(Collected data)
──────
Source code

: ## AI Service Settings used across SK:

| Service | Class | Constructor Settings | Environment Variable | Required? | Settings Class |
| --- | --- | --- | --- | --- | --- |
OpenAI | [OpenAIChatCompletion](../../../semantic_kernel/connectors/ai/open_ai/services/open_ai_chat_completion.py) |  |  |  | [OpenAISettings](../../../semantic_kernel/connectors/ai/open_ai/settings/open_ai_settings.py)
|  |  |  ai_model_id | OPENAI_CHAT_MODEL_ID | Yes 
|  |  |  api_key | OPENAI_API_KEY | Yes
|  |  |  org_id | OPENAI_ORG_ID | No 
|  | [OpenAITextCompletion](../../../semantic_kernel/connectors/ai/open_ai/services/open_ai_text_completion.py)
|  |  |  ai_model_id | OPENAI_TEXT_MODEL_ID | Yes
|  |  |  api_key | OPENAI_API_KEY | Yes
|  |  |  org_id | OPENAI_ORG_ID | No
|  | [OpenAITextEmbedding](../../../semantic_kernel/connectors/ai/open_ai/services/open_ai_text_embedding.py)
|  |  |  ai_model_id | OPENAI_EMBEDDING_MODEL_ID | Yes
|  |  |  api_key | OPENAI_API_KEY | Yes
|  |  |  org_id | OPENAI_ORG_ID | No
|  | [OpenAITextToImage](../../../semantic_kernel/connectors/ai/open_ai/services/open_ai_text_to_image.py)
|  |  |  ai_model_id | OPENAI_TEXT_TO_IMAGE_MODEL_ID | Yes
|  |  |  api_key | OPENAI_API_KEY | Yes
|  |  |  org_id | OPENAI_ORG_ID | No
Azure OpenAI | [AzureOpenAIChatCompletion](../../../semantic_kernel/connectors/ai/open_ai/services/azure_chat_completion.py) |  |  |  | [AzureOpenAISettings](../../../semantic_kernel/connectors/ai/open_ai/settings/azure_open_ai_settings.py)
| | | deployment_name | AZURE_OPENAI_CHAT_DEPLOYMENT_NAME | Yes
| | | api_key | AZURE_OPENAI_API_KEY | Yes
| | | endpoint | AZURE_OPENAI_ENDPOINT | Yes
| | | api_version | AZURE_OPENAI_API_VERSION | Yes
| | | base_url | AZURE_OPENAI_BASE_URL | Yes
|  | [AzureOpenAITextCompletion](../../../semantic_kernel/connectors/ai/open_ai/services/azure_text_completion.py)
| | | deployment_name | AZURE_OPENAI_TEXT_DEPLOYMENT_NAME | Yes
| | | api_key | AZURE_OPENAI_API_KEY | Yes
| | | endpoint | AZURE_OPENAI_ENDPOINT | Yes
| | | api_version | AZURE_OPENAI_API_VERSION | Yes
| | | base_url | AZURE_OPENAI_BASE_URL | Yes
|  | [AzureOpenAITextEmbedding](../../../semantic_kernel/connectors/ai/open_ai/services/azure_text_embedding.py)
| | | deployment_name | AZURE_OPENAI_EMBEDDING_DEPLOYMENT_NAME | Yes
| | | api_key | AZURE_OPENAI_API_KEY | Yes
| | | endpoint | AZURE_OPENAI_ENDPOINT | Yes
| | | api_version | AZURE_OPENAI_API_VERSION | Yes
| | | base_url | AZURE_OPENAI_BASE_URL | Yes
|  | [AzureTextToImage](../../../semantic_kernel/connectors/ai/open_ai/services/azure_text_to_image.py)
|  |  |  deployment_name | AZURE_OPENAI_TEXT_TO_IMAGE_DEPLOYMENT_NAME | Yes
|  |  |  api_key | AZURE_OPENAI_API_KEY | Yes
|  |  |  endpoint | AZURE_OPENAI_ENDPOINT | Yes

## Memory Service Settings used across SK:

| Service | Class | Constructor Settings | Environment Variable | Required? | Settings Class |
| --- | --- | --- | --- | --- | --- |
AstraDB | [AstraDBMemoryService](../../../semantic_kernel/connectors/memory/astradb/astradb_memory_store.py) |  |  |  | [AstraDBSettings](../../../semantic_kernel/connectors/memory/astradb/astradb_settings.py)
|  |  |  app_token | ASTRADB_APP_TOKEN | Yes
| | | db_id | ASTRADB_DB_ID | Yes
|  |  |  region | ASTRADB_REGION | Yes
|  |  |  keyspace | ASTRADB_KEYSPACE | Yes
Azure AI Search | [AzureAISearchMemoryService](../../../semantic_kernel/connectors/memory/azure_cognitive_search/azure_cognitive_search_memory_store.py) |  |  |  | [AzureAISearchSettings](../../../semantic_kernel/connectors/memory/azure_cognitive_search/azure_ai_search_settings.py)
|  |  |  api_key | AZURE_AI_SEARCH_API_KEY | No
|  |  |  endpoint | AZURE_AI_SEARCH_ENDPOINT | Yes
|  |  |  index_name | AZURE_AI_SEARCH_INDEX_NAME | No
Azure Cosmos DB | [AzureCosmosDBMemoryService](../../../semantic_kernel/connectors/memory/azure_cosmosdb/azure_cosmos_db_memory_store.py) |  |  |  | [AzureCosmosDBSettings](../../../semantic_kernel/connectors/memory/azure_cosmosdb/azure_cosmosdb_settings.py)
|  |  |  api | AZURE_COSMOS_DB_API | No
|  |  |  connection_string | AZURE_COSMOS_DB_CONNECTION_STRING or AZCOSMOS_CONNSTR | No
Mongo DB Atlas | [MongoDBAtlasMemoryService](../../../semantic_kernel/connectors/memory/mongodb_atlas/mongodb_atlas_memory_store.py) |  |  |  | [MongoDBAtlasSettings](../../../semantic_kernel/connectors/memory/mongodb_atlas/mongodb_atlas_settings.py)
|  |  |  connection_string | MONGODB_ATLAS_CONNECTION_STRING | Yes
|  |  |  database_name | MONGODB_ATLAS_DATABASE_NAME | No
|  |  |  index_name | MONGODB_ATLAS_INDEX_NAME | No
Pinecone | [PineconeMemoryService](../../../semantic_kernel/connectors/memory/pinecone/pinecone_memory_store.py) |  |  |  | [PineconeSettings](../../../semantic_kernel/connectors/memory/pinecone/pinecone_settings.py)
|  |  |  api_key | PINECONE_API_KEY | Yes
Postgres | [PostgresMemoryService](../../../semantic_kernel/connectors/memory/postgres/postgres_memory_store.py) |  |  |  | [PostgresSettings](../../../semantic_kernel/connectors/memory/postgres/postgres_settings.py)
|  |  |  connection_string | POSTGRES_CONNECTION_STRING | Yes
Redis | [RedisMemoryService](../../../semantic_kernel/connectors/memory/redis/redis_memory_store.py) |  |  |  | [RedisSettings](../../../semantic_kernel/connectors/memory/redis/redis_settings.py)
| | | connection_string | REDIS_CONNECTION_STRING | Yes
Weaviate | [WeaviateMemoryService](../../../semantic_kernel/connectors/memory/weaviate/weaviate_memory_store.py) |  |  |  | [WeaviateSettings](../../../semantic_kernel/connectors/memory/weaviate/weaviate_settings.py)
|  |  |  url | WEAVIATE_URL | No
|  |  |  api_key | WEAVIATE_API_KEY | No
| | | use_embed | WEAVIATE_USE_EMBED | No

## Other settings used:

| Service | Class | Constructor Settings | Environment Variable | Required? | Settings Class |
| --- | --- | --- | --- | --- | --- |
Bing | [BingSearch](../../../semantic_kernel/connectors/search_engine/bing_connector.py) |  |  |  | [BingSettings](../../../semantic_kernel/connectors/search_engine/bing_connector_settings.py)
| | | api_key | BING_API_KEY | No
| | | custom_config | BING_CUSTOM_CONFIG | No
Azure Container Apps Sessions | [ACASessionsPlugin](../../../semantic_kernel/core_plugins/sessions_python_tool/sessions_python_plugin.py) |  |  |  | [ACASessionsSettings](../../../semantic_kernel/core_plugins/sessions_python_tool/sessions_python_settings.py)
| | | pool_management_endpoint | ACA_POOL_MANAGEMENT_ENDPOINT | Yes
──────
**EXERCISE DETAILS:**
An exact repeat of all the records is required.

**RESPONSE TO THIS EXERCISE:**
Source code

: ## AI Service Settings used across SK:

| Service | Class | Constructor Settings | Environment Variable | Required? | Settings Class |
| --- | --- | --- | --- | --- | --- |
OpenAI | [OpenAIChatCompletion](../../../semantic_kernel/connectors/ai/open_ai/services/open_ai_chat_completion.py) |  |  |  | [OpenAISettings](../../../semantic_kernel/connectors/ai/open_ai/settings/open_ai_settings.py)
|  |  |  ai_model_id | OPENAI_CHAT_MODEL_ID | Yes 
|  |  |  api_key | OPENAI_API_KEY | Yes
|  |  |  org_id | OPENAI_ORG_ID | No 
|  | [OpenAITextCompletion](../../../semantic_kernel/connectors/ai/open_ai/services/open_ai_text_completion.py)
|  |  |  ai_model_id | OPENAI_TEXT_MODEL_ID | Yes
|  |  |  api_key | OPENAI_API_KEY | Yes
|  |  |  org_id | OPENAI_ORG_ID | No
|  | [OpenAITextEmbedding](../../../semantic_kernel/connectors/ai/open_ai/services/open_ai_text_embedding.py)
|  |  |  ai_model_id | OPENAI_EMBEDDING_MODEL_ID | Yes
|  |  |  api_key | OPENAI_API_KEY | Yes
|  |  |  org_id | OPENAI_ORG_ID | No
|  | [OpenAITextToImage](../../../semantic_kernel/connectors/ai/open_ai/services/open_ai_text_to_image.py)
|  |  |  ai_model_id | OPENAI_TEXT_TO_IMAGE_MODEL_ID | Yes
|  |  |  api_key | OPENAI_API_KEY | Yes
|  |  |  org_id | OPENAI_ORG_ID | No
Azure OpenAI | [AzureOpenAIChatCompletion](../../../semantic_kernel/connectors/ai/open_ai/services/azure_chat_completion.py) |  |  |  | [AzureOpenAISettings](../../../semantic_kernel/connectors/ai/open_ai/settings/azure_open_ai_settings.py)
| | | deployment_name | AZURE_OPENAI_CHAT_DEPLOYMENT_NAME | Yes
| | | api_key | AZURE_OPENAI_API_KEY | Yes
| | | endpoint | AZURE_OPENAI_ENDPOINT | Yes
| | | api_version | AZURE_OPENAI_API_VERSION | Yes
| | | base_url | AZURE_OPENAI_BASE_URL | Yes
|  | [AzureOpenAITextCompletion](../../../semantic_kernel/connectors/ai/open_ai/services/azure_text_completion.py)
| | | deployment_name | AZURE_OPENAI_TEXT_DEPLOYMENT_NAME | Yes
| | | api_key | AZURE_OPENAI_API_KEY | Yes
| | | endpoint | AZURE_OPENAI_ENDPOINT | Yes
| | | api_version | AZURE_OPENAI_API_VERSION | Yes
| | | base_url | AZURE_OPENAI_BASE_URL | Yes
|  | [AzureOpenAITextEmbedding](../../../semantic_kernel/connectors/ai/open_ai/services/azure_text_embedding.py)
| | | deployment_name | AZURE_OPENAI_EMBEDDING_DEPLOYMENT_NAME | Yes
| | | api_key | AZURE_OPENAI_API_KEY | Yes
| | | endpoint | AZURE_OPENAI_ENDPOINT | Yes
| | | api_version | AZURE_OPENAI_API_VERSION | Yes
| | | base_url | AZURE_OPENAI_BASE_URL | Yes
|  | [AzureTextToImage](../../../semantic_kernel/connectors/ai/open_ai/services/azure_text_to_image.py)
|  |  |  deployment_name | AZURE_OPENAI_TEXT_TO_IMAGE_DEPLOYMENT_NAME | Yes
|  |  |  api_key | AZURE_OPENAI_API_KEY | Yes
|  |  |  endpoint | AZURE_OPENAI_ENDPOINT | Yes

## Memory Service Settings used across SK:

| Service | Class | Constructor Settings | Environment Variable | Required? | Settings Class |
| --- | --- | --- | --- | --- | --- |
AstraDB | [AstraDBMemoryService](../../../semantic_kernel/connectors/memory/astradb/astradb_memory_store.py) |  |  |  | [AstraDBSettings](../../../semantic_kernel/connectors/memory/astradb/astradb_settings.py)
|  |  |  app_token | ASTRADB_APP_TOKEN | Yes
| | | db_id | ASTRADB_DB_ID | Yes
|  |  |  region | ASTRADB_REGION | Yes
|  |  |  keyspace | ASTRADB_KEYSPACE | Yes
Azure AI Search | [AzureAISearchMemoryService](../../../semantic_kernel/connectors/memory/azure_cognitive_search/azure_cognitive_search_memory_store.py) |  |  |  | [AzureAISearchSettings](../../../semantic_kernel/connectors/memory/azure_cognitive_search/azure_ai_search_settings.py)
|  |  |  api_key | AZURE_AI_SEARCH_API_KEY | No
|  |  |  endpoint | AZURE_AI_SEARCH_ENDPOINT | Yes
|  |  |  index_name | AZURE_AI_SEARCH_INDEX_NAME | No
Azure Cosmos DB | [AzureCosmosDBMemoryService](../../../semantic_kernel/connectors/memory/azure_cosmosdb/azure_cosmos_db_memory_store.py) |  |  |  | [AzureCosmosDBSettings](../../../semantic_kernel/connectors/memory/azure_cosmosdb/azure_cosmosdb_settings.py)
|  |  |  api | AZURE_COSMOS_DB_API | No
|  |  |  connection_string | AZURE_COSMOS_DB_CONNECTION_STRING or AZCOSMOS_CONNSTR | No
Mongo DB Atlas | [MongoDBAtlasMemoryService](../../../semantic_kernel/connectors/memory/mongodb_atlas/mongodb_atlas_memory_store.py) |  |  |  | [MongoDBAtlasSettings](../../../semantic_kernel/connectors/memory/mongodb_atlas/mongodb_atlas_settings.py)
|  |  |  connection_string | MONGODB_ATLAS_CONNECTION_STRING | Yes
|  |  |  database_name | MONGODB_ATLAS_DATABASE_NAME | No
|  |  |  index_name | MONGODB_ATLAS_INDEX_NAME | No
Pinecone | [PineconeMemoryService](../../../semantic_kernel/connectors/memory/pinecone/pinecone_memory_store.py) |  |  |  | [PineconeSettings](../../../semantic_kernel/connectors/memory/pinecone/pinecone_settings.py)
|  |  |  api_key | PINECONE_API_KEY | Yes
Postgres | [PostgresMemoryService](../../../semantic_kernel/connectors/memory/postgres/postgres_memory_store.py) |  |  |  | [PostgresSettings](../../../semantic_kernel/connectors/memory/postgres/postgres_settings.py)
|  |  |  connection_string | POSTGRES_CONNECTION_STRING | Yes
Redis | [RedisMemoryService](../../../semantic_kernel/connectors/memory/redis/redis_memory_store.py) |  |  |  | [RedisSettings](../../../semantic_kernel/connectors/memory/redis/redis_settings.py)
| | | connection_string | REDIS_CONNECTION_STRING | Yes
Weaviate | [WeaviateMemoryService](../../../semantic_kernel/connectors/memory/weaviate/weaviate_memory_store.py) |  |  |  | [WeaviateSettings](../../../semantic_kernel/connectors/memory/weaviate/weaviate_settings.py)
|  |  |  url | WEAVIATE_URL | No
|  |  |  api_key | WEAVIATE_API_KEY | No
| | | use_embed | WEAVIATE_USE_EMBED | No

## Other settings used:

| Service | Class | Constructor Settings | Environment Variable | Required? | Settings Class |
| --- | --- | --- | --- | --- | --- |
Bing | [BingSearch](../../../semantic_kernel/connectors/search_engine/bing_connector.py) |  |  |  | [BingSettings](../../../semantic_kernel/connectors/search_engine/bing_connector_settings.py)
| | | api_key | BING_API_KEY | No
| | | custom_config | BING_CUSTOM_CONFIG | No
Azure Container Apps Sessions | [ACASessionsPlugin](../../../semantic_kernel/core_plugins/sessions_python_tool/sessions_python_plugin.py) |  |  |  | [ACASessionsSettings](../../../semantic_kernel/core_plugins/sessions_python_tool/sessions_python_settings.py)
| | | pool_management_endpoint | ACA_POOL_MANAGEMENT_ENDPOINT | Yes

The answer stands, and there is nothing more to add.